Aquel día, como la proyección era a las cuatro de la tarde, me propuse hacer tiempo y detenerme en todos los detalles que llamasen, por alguna razón, mi atención; mismo si no la hubiera, toda observación entraría dentro del justificativo mayor que era hacer tiempo, transcurrir, andar hasta llegar, por vueltas de las 1330, al Parque Máximo Gómez. Allí comer, pero comería al lado, precisamente en el Parque de los Enamorados. Me pareció más íntimo, como el bar. El otro parque, el Gómez, me intimidaba para masticar tranquilo, como precisaba, aquello que compré de camino. 

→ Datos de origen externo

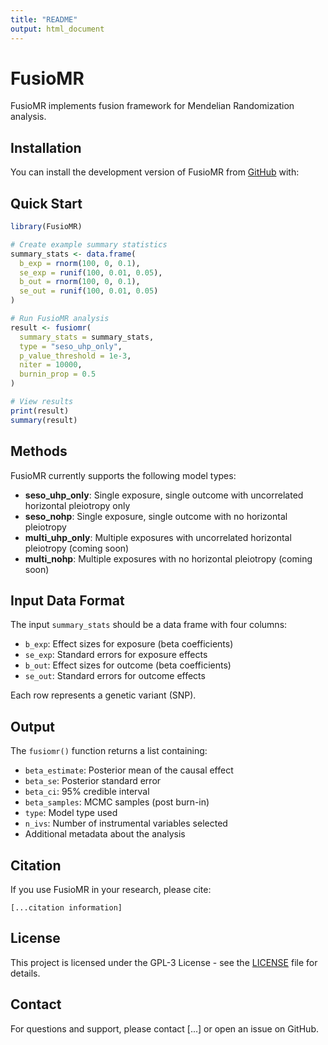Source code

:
 ```yaml
---
title: "README"
output: html_document
---
```


# FusioMR

FusioMR implements fusion framework for Mendelian Randomization analysis.

## Installation

You can install the development version of FusioMR from [GitHub](https://github.com/kangbw702/FusioMR/) with:

## Quick Start

```r
library(FusioMR)

# Create example summary statistics
summary_stats <- data.frame(
  b_exp = rnorm(100, 0, 0.1),
  se_exp = runif(100, 0.01, 0.05),
  b_out = rnorm(100, 0, 0.1),  
  se_out = runif(100, 0.01, 0.05)
)

# Run FusioMR analysis
result <- fusiomr(
  summary_stats = summary_stats,
  type = "seso_uhp_only",
  p_value_threshold = 1e-3,
  niter = 10000,
  burnin_prop = 0.5
)

# View results
print(result)
summary(result)
```

## Methods

FusioMR currently supports the following model types:

- **seso_uhp_only**: Single exposure, single outcome with uncorrelated horizontal pleiotropy only
- **seso_nohp**: Single exposure, single outcome with no horizontal pleiotropy
- **multi_uhp_only**: Multiple exposures with uncorrelated horizontal pleiotropy (coming soon)
- **multi_nohp**: Multiple exposures with no horizontal pleiotropy (coming soon)

## Input Data Format

The input `summary_stats` should be a data frame with four columns:

- `b_exp`: Effect sizes for exposure (beta coefficients)
- `se_exp`: Standard errors for exposure effects
- `b_out`: Effect sizes for outcome (beta coefficients)  
- `se_out`: Standard errors for outcome effects

Each row represents a genetic variant (SNP).

## Output

The `fusiomr()` function returns a list containing:

- `beta_estimate`: Posterior mean of the causal effect
- `beta_se`: Posterior standard error
- `beta_ci`: 95% credible interval
- `beta_samples`: MCMC samples (post burn-in)
- `type`: Model type used
- `n_ivs`: Number of instrumental variables selected
- Additional metadata about the analysis

## Citation

If you use FusioMR in your research, please cite:

```
[...citation information]
```

## License

This project is licensed under the GPL-3 License - see the [LICENSE](LICENSE) file for details.

## Contact

For questions and support, please contact [...] or open an issue on GitHub.


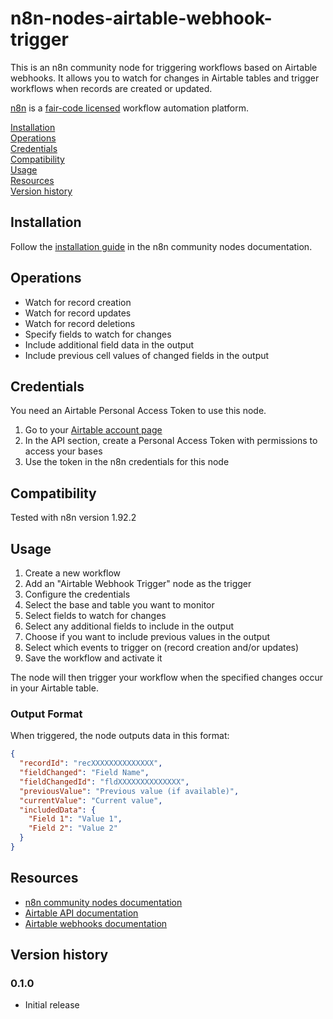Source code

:# n8n-nodes-airtable-webhook-trigger

This is an n8n community node for triggering workflows based on Airtable webhooks. It allows you to watch for changes in Airtable tables and trigger workflows when records are created or updated.

[n8n](https://n8n.io/) is a [fair-code licensed](https://docs.n8n.io/reference/license/) workflow automation platform.

[Installation](#installation)  
[Operations](#operations)  
[Credentials](#credentials)  
[Compatibility](#compatibility)  
[Usage](#usage)  
[Resources](#resources)  
[Version history](#version-history)  

## Installation

Follow the [installation guide](https://docs.n8n.io/integrations/community-nodes/installation/) in the n8n community nodes documentation.

## Operations

- Watch for record creation
- Watch for record updates
- Watch for record deletions
- Specify fields to watch for changes
- Include additional field data in the output
- Include previous cell values of changed fields in the output

## Credentials

You need an Airtable Personal Access Token to use this node.

1. Go to your [Airtable account page](https://airtable.com/account)
2. In the API section, create a Personal Access Token with permissions to access your bases
3. Use the token in the n8n credentials for this node

## Compatibility

Tested with n8n version 1.92.2

## Usage

1. Create a new workflow
2. Add an "Airtable Webhook Trigger" node as the trigger
3. Configure the credentials
4. Select the base and table you want to monitor
5. Select fields to watch for changes
6. Select any additional fields to include in the output
7. Choose if you want to include previous values in the output
8. Select which events to trigger on (record creation and/or updates)
9. Save the workflow and activate it

The node will then trigger your workflow when the specified changes occur in your Airtable table.

### Output Format

When triggered, the node outputs data in this format:

```json
{
  "recordId": "recXXXXXXXXXXXXXX",
  "fieldChanged": "Field Name",
  "fieldChangedId": "fldXXXXXXXXXXXXXX",
  "previousValue": "Previous value (if available)",
  "currentValue": "Current value",
  "includedData": {
    "Field 1": "Value 1",
    "Field 2": "Value 2"
  }
}
```

## Resources

* [n8n community nodes documentation](https://docs.n8n.io/integrations/community-nodes/)
* [Airtable API documentation](https://airtable.com/developers/web/api/introduction)
* [Airtable webhooks documentation](https://airtable.com/developers/web/api/webhooks)

## Version history

### 0.1.0

- Initial release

Todo suficiente. Eso sí, tomé mucha agua. Menos apuntes que agua, de eso estoy seguro, y de que el agua regulaba mi temperatura, porque el calor que sentía no era mucho; tampoco tenía referencia para poder decir “mucho” o “poco”, sería injusto. Cuba era un sol inédito en esta parte de la tierra. 

Cuando escuché que venía con el viento el sonido, insistente y tímido, de la campanas de la catedral de San Cristóbal, calculé además que eran las 1500. Me puse los zapatos, miré el sol una vez más, estornudé, y luego emprendí marcha, hacia arriba y por la sombra de la hilera de árboles del Paseo Martí. Cuando llegué a la altura del Prado 212, me paré frente a la puerta. Miré mis manos, frente a mi frente, y era la Habana Vieja en el fondo, estaba aquí, y yo allí. 

Luego, cuando fui a cenar a la casa invitada, la dueña me dijo que aparecí, por unos segundo, en el mismo cuadro con Silvia, Aimé Césaire y no sé quiénes otros.